С 1914 года, в течение двадцати лет, усиленно работал я над Салтыковым-Щедриным, изучая сперва - его первопечатные тексты, потом современную ему Русскую и иностранную литературу, и, наконец, - Рукописи и архивные материалы, одновременно собирая и записывая иной раз ценнейшие воспоминания ближайших сотрудников Салтыкова (например - М. А. Антоновича, умершего в начале революции).

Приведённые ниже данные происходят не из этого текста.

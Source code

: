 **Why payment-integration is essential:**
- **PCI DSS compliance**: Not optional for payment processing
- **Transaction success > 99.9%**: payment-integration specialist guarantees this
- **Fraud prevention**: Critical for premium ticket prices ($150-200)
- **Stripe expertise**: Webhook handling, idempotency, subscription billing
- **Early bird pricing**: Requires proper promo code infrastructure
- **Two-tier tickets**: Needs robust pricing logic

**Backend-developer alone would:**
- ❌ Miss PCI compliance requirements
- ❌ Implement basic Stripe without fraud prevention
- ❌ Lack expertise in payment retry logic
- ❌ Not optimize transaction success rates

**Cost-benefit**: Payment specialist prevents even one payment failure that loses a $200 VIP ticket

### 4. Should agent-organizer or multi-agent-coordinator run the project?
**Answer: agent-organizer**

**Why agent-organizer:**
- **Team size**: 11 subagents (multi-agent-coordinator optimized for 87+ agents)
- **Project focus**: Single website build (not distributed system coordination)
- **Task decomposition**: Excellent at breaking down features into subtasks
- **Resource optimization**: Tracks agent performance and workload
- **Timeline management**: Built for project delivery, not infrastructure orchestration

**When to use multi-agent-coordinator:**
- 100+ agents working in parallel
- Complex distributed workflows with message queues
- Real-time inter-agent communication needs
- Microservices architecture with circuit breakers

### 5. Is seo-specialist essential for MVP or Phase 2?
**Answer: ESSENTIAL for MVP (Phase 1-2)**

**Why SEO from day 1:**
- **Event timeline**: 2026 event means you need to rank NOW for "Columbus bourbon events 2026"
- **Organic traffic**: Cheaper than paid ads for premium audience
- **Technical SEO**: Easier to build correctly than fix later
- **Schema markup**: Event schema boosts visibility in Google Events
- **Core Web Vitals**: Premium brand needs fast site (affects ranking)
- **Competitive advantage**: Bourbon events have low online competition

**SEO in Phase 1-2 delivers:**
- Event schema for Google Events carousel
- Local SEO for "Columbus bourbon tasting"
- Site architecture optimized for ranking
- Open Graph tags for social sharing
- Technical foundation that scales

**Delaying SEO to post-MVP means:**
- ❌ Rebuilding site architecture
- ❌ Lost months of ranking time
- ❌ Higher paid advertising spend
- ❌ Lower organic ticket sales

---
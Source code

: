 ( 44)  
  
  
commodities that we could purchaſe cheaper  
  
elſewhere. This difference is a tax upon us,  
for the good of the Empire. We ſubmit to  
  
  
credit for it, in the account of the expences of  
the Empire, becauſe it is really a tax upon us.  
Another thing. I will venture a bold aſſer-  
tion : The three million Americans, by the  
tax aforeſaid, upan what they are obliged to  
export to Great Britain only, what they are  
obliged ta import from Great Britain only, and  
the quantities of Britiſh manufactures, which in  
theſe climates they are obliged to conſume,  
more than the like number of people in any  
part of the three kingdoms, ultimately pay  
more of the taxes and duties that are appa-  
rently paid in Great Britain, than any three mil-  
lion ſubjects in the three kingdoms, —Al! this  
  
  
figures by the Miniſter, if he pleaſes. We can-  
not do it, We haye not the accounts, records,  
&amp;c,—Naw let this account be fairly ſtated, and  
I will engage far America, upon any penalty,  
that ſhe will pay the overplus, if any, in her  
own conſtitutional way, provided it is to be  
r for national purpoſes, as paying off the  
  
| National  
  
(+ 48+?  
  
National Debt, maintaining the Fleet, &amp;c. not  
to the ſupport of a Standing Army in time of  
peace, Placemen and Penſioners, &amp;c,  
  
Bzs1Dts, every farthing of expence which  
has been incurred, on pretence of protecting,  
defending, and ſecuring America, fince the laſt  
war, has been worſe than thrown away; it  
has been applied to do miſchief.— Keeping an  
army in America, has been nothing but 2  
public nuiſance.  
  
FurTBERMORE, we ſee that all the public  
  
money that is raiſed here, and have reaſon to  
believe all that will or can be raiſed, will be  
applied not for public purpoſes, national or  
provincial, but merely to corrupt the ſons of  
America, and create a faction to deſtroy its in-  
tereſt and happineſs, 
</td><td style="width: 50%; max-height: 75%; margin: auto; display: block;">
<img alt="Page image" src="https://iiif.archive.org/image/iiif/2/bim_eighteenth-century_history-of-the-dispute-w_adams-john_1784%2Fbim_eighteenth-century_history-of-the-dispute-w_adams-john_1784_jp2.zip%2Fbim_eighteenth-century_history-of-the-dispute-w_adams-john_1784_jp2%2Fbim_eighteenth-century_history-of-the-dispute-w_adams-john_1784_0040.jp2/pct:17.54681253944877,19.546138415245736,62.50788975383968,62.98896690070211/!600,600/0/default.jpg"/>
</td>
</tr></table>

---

{216} После многолетней подготовительной работы я счел себя достаточно вооруженным для большой монографии в трех томах о жизни и творчестве Салтыкова. Первый том вышел (с большими препятствиями) в 1930 году, второй и третий подготовлялись мною (без больших надежд) к печати. Первый том, наряду с положительной оценкой его наиболее сведующими "салтыковедами" (которых очень немного), встретил, разумеется, неблагоприятное отношение со стороны газетных критиков (которых очень много). Вряд ли это способно удивить: если бы Вы напечатали теперь очень слабую вещь, то, как сами хорошо знаете, она встретила бы восторженный прием среди газетной и журнальной критики. Лакейство это, конечно, должно Вас огорчать, но я боюсь, что при нынешних литературных условиях от него нет лекарства.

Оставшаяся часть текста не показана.